In the following material, identify every line holding the string "which" and return it.
++++++++++
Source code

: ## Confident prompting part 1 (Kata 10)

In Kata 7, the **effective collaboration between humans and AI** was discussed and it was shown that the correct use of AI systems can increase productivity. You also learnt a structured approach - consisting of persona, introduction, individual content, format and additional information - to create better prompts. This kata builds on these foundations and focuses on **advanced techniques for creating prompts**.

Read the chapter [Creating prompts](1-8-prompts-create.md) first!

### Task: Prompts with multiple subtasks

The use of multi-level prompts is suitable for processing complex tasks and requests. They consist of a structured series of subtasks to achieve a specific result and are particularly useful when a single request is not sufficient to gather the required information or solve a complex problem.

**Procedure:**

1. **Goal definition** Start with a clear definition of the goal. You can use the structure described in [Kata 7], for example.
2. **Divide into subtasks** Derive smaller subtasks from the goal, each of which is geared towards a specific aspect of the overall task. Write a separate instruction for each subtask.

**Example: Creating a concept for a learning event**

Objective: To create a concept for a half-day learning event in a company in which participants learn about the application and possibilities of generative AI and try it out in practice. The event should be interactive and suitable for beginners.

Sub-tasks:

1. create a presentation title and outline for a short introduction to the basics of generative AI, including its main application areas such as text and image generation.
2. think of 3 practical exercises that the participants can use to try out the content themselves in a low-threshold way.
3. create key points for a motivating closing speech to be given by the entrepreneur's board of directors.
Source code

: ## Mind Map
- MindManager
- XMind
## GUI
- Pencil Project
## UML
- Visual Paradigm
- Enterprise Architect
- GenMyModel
++++++++++
▶ **Problem solution**
2. **Divide into subtasks** Derive smaller subtasks from the goal, each of which is geared towards a specific aspect of the overall task. Write a separate instruction for each subtask.
Objective: To create a concept for a half-day learning event in a company in which participants learn about the application and possibilities of generative AI and try it out in practice. The event should be interactive and suitable for beginners.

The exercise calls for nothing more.